Dans Le Monde, il explique ce qui s'est passé : "Après des mois d’abstinence, je pensais être en sursis. Mais, ce soir-là, j’ai été vulnérable, j’ai bu à nouveau et j’ai repris de la cocaïne. J’ai fait une mauvaise rencontre dans un bar avec un garçon qui avait pris les mêmes drogues et qui est d’accord pour rentrer avec moi. Mais, à cause de notre état, on s’est embrouillé et je lui ai demandé de partir. Il n’a pas voulu et m’a dit: “Puisque c’est comme ça, je vais détruire ta carrière et raconter que tu m’as drogué et violé.”. Il est devenu dingue, a saccagé mon appartement. Cela s’est terminé au commissariat. Deux heures plus tard, devant les policiers, il a avoué avoir menti. De mon côté, j’ai reconnu ma prise de cocaïne."

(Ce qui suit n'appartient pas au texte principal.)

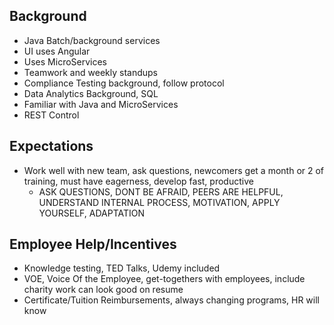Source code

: ## Background
- Java Batch/background services
- UI uses Angular
- Uses MicroServices
- Teamwork and weekly standups 
- Compliance Testing background, follow protocol
- Data Analytics Background, SQL
- Familiar with Java and MicroServices
- REST Control

## Expectations
- Work well with new team, ask questions, newcomers get a month or 2 of training, must have eagerness, develop fast, productive
    - ASK QUESTIONS, DONT BE AFRAID, PEERS ARE HELPFUL, UNDERSTAND INTERNAL PROCESS, MOTIVATION, APPLY YOURSELF, ADAPTATION

## Employee Help/Incentives
- Knowledge testing, TED Talks, Udemy included
- VOE, Voice Of the Employee, get-togethers with employees, include charity work can look good on resume
- Certificate/Tuition Reimbursements, always changing programs, HR will know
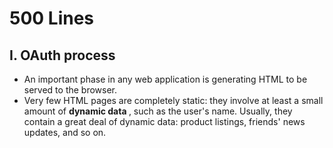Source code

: # 500 Lines

## I. OAuth process
- An important phase in any web application is generating HTML to be served to the browser.
- Very few HTML pages are completely static: they involve at least a small amount of <b> dynamic data </b>, such as the user's name. Usually, they contain a great deal of dynamic data: product listings, friends' news updates, and so on.
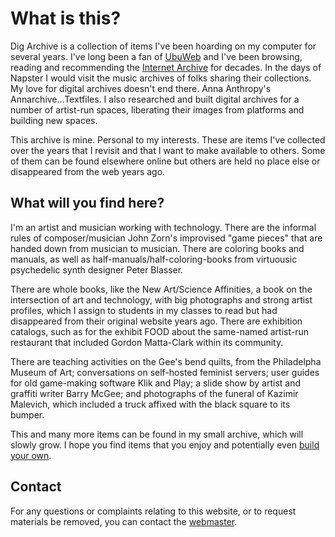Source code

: # What is this?

Dig Archive is a collection of items I've been hoarding on my computer for several years. I've long been a fan of [UbuWeb](https://ubuweb.com) and I've been browsing, reading and recommending the [Internet Archive](https://archive.org) for decades. In the days of Napster I would visit the music archives of folks sharing their collections. My love for digital archives doesn't end there. Anna Anthropy's Annarchive...Textfiles. I also researched and built digital archives for a number of artist-run spaces, liberating their images from platforms and building new spaces.  

This archive is mine. Personal to my interests. These are items I've collected over the years that I revisit and that I want to make available to others. Some of them can be found elsewhere online but others are held no place else or disappeared from the web years ago.

## What will you find here?

I'm an artist and musician working with technology. There are the informal rules of composer/musician John Zorn's improvised "game pieces" that are handed down from musician to musician. There are coloring books and manuals, as well as half-manuals/half-coloring-books from virtuousic psychedelic synth designer Peter Blasser. 

There are whole books, like the New Art/Science Affinities, a book on the intersection of art and technology, with big photographs and strong artist profiles, which I assign to students in my classes to read but had disappeared from their original website years ago. There are exhibition catalogs, such as for the exhibit FOOD about the same-named artist-run restaurant that included Gordon Matta-Clark within its community. 

There are teaching activities on the Gee's bend quilts, from the Philadelpha Museum of Art; conversations on self-hosted feminist servers; user guides for old game-making software Klik and Play; a slide show by artist and graffiti writer Barry McGee; and photographs of the funeral of Kazimir Malevich, which included a truck affixed with the black square to its bumper.  

This and many more items can be found in my small archive, which will slowly grow. I hope you find items that you enjoy and potentially even [build your own](https://github.com/lee2sman/archive).

## Contact

For any questions or complaints relating to this website, or to request materials be removed, you can contact the [webmaster](https://leetusman.com/info).

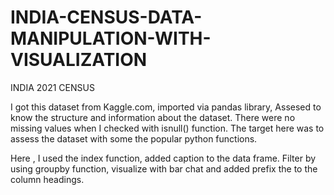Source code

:# INDIA-CENSUS-DATA-MANIPULATION-WITH-VISUALIZATION

INDIA 2021 CENSUS



I got this dataset from Kaggle.com, imported via pandas library, Assesed to know the structure and information about the dataset. There were no missing values when I checked with isnull() function. The target here was to assess the dataset with some the popular python functions. 


Here , I used the index function, added caption to the data frame. Filter by using groupby function, visualize with bar chat and  added prefix the to the  column headings.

Dans cette interview, il déclare : "Cette rechute m’a ramené à la réalité. C’est une leçon. Voilà où mène mon addiction : une mauvaise rencontre avec des accusations délirantes. (...). Je veux m’éloigner de mes démons. Car chez les Narcotiques anonymes on dit : « Il y a trois fins possibles : la prison, l’hôpital ou la morgue. » Il faut que je sois, à vie, extrêmement vigilant. Je ne veux plus en reprendre, je veux me rétablir, sortir de cette maladie illégale."

Il en profite pour raconter ses débuts de carrière et la difficile acception de son homosexualité. Adolescent, explique-t-il, "je ressens très fortement que je vais avoir besoin de tomber amoureux de garçons. Et c’est une honte. Je me suis affiché une fois avec un garçon à Bordeaux et j’ai été la risée de tout le lycée. Dans ces années-là, on ne parle pas d’homophobie, puisqu’on ne parle même pas de l’homosexualité. Donc il n’y a pas de mots sur ce que je ressens." Il salue le changement de regard de la société sur ce sujet : "Il y a encore quinze ans, si une personne traitait de pédé quelqu’un dans la rue, on regardait le pédé. Maintenant, on regarde l’homophobe. Le délit a changé de camp. Bien sûr, il y a encore beaucoup de résistance, mais quand même, on progresse."